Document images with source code
▼
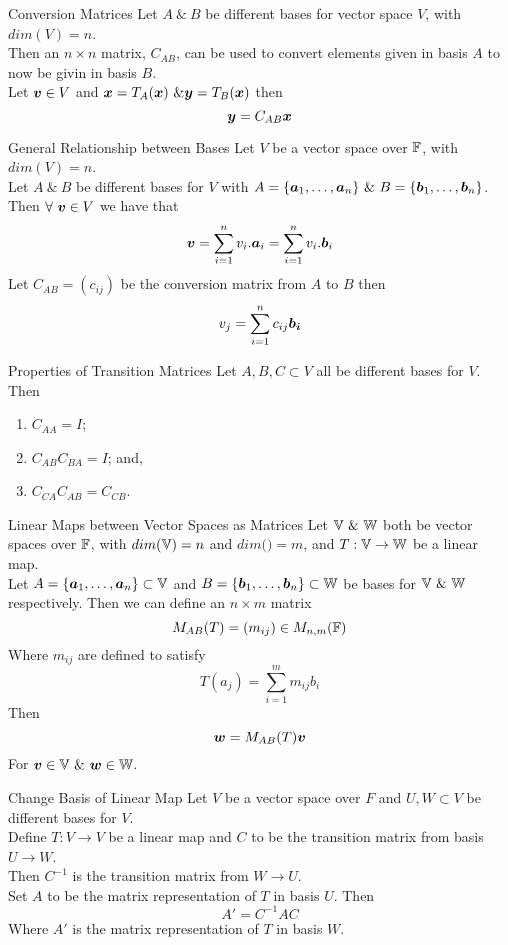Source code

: \documentclass[11pt,a4paper]{article}
\begin{document}
\subtitle{Theorem 7.27 - }{Conversion Matrices}
Let $A\ \&\ B$ be different bases for vector space $V$, with $dim(V) = n$.\\
Then an $n \times n$ matrix, $C_{AB}$, can be used to convert elements given in basis $A$ to now be givin in basis $B$.\\
Let $\boldsymbol{v} \in V$ and $\boldsymbol{x} = T_{A}(\boldsymbol{x})\ \& \boldsymbol{y} = T_{B}(\boldsymbol{x})$ then $$\boldsymbol{y} = C_{AB}\boldsymbol{x}$$

\subtitle{Theorem 7.28 - }{General Relationship between Bases}
Let $V$ be a vector space over $\mathbb{F}$, with $dim(V) = n$.\\
Let $A\ \&\ B$ be different bases for $V$ with $A = \{\vect{a}_1 , \dots , \vect{a}_n\}\ \&\ B = \{\vect{b}_1 , \dots , \vect{b}_n\}$.\\
Then $\forall\ \boldsymbol{v} \in V$ we have that $$\boldsymbol{v} = \sum_{i=1}^{n} v_i . \boldsymbol{a}_i = \sum_{i=1}^{n} v_i . \boldsymbol{b}_i $$
Let $C_{AB} = (c_{ij})$ be the conversion matrix from $A$ to $B$ then $$v_j = \sum_{i=1}^{n} c_{ij}\boldsymbol{b_i}$$

\subtitle{Theorem 7.29 - }{Properties of Transition Matrices}
Let $A, B, C \subset V$ all be different bases for $V$. Then
\begin{enumerate}[label=\roman*)]
  \item $C_{AA} = I$;
  \item $C_{AB}C_{BA} = I$; and,
  \item $C_{CA}C_{AB} = C_{CB}$.\\
\end{enumerate}

\subtitle{Theorem 7.30 - }{Linear Maps between Vector Spaces as Matrices}
Let $\mathbb{V}\ \&\ \mathbb{W}$ both be vector spaces over $\mathbb{F}$, with $dim(\mathbb{V}) = n$ and $dim(\mathbb) = m$, and $T : \mathbb{V} \to \mathbb{W}$ be a linear map.\\
Let $A = \{\boldsymbol{a}_1, \dots , \boldsymbol{a}_n\} \subset \mathbb{V}$ and $B = \{\boldsymbol{b}_1, \dots , \boldsymbol{b}_n\} \subset \mathbb{W}$ be bases for $\mathbb{V}\ \&\ \mathbb{W}$ respectively.
Then we can define an $n \times m$ matrix $$M_{AB}(T) = (m_{ij}) \in M_{n,m}(\mathbb{F})$$
Where $m_{ij}$ are defined to satisfy
$$T(a_j) = \sum_{i=1}^{m} m_{ij}b_i$$
Then
$$\boldsymbol{w} = M_{AB}(T)\boldsymbol{v}$$
For $\vect{v} \in \vectorspace\ \&\ \vect{w} \in \mathbb{W}$.\\

\subtitle{Theorem 7.31 - }{Change Basis of Linear Map}
Let $V$ be a vector space over $F$ and $U, W \subset V$ be different bases for $V$.\\
Define $T : V \to V$ be a linear map and $C$ to be the transition matrix from basis $U \to W$.\\
Then $C^{-1}$ is the transition matrix from $W \to U$.\\
Set $A$ to be the matrix representation of $T$ in basis $U$. Then
$$A' = C^{-1}AC$$
Where $A'$ is the matrix representation of $T$ in basis $W$.
\end{document}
▲
* [Your instructions]:
Please state only the number of lines above that hold the string "Matrices".

* [Response area]:
3